La Terre est érigée en déesse que nous aurions trahie et sous nos yeux ébahis l’écologie, hier sympathique courant politique, est en passe de devenir une religion à laquelle ceux qui refuseraient de se soumettre sont d’avance voués aux gémonies. L’air de rien, nous nous engageons dans une curieuse phase de l’histoire des idées où l’homme pourrait devenir le parasite terrestre par excellence. Faut-il abdiquer et s’engouffrer dans les subtilités de la dépopulation, de la désindustrialisation, du retour à l’agriculture vivrière, du véganisme pour tous, sous la houlette d’une joyeuse bande rêvant de mettre en œuvre les principes de la « dictature verte » ?

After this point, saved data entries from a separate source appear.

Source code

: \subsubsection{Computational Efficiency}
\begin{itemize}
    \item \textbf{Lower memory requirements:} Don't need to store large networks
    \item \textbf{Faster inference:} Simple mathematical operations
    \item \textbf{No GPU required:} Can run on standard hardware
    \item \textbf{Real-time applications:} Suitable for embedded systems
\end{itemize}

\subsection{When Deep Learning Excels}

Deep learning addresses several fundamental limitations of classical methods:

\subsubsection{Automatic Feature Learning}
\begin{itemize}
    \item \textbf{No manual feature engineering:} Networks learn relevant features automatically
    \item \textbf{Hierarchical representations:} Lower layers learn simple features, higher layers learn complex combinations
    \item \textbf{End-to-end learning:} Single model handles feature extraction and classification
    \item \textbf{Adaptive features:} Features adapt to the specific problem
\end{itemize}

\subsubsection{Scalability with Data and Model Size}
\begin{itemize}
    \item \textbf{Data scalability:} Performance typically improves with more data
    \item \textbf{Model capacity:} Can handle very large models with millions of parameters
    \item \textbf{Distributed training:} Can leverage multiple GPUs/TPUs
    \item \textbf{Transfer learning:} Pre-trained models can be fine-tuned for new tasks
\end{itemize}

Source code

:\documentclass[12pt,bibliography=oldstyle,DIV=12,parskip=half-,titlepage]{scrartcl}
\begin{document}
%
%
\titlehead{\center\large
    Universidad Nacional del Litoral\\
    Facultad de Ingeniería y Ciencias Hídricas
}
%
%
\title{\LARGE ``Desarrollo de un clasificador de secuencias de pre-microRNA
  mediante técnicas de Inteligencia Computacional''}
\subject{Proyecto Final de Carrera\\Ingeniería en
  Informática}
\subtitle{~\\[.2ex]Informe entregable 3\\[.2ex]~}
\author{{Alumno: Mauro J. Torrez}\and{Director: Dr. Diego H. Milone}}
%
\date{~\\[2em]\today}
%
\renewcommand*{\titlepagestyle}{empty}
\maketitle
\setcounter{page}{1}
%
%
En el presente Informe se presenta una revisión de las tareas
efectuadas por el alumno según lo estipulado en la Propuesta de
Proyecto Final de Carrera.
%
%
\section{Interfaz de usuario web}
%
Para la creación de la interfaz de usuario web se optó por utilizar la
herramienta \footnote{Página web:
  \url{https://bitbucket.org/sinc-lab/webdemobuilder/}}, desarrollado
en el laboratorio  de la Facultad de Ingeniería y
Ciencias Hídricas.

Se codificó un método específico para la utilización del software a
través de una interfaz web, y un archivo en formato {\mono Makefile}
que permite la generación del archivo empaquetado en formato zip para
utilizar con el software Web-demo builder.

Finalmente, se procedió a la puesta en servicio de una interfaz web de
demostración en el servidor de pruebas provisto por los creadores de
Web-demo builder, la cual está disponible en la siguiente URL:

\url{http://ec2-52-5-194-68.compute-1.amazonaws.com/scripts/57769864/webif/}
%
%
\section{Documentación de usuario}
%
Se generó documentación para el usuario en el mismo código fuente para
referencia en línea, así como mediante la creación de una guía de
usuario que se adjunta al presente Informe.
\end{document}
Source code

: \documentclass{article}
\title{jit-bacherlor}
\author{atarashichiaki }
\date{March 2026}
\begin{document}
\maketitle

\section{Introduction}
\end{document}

Je me fais l’avocat du diable, mais la formalisation du concept d’urgence écologique dominant désormais la métapolitique mondiale ne laisse que peu d’alternatives pour une transformation des comportements individuels et collectifs. Soit la solvabilisation des comportements grâce à une action robuste de répartition des richesses par des États-providence écologistes, soit une limitation drastique des libertés individuelles et de la concertation démocratique. On ne prend pas vraiment la première voie. Dans l’urgence écologique, le sujet alpha est la nature. Pour la sauver, le sujet bêta qu’est l’homme est conjugué au passif, perdant la main sur l’Histoire, prié de revoir ses ambitions à la baisse, ou de disparaître. Quand des gens censés commencent à expliquer avec le plus grand sérieux qu’il est criminel de faire des enfants, on peut légitimement s’inquiéter à l’idée de les voir parvenir au pouvoir.
La pénétration de cette réjouissante manière d’envisager le futur de l’homme, qui s’illustre dans l’affirmation d’une radicalité écologiste qui fait fi du droit, des décisions de justice ou encore du doute inhérent à la méthode scientifique (pullulement des ZAD, attaques de boucheries, discours anti-scientifique…) ouvrira-t-elle les marches du pouvoir aux partisans de ce qui s’apparente à une grande régression ? Et ce au moment même où l’histoire, malicieuse, éclaire l’horizon d’un nouveau jour habité de promesses que jamais aucune génération avant nous n’aurait imaginé atteindre ?
Avec le développement des NBIC dans la seconde moitié du XXème siècle, nous sommes entrés dans la phase d’accélération exponentielle de la révolution technologique et scientifique entamée à la Renaissance, l’enjeu du siècle présent est désormais de mettre la science et la technologie au service de nos intérêts écologiques et sociaux. La protection de la nature, le bien-être animal, la lutte contre l’effondrement de la biodiversité et le réchauffement climatique sont des défis désormais existentiels. Renaud Large propose de concilier les principes des Lumières et de l’écologie pour les relever. Son regard est plus que le bienvenu pour nous aider à construire du consensus là où nous en avons le plus besoin.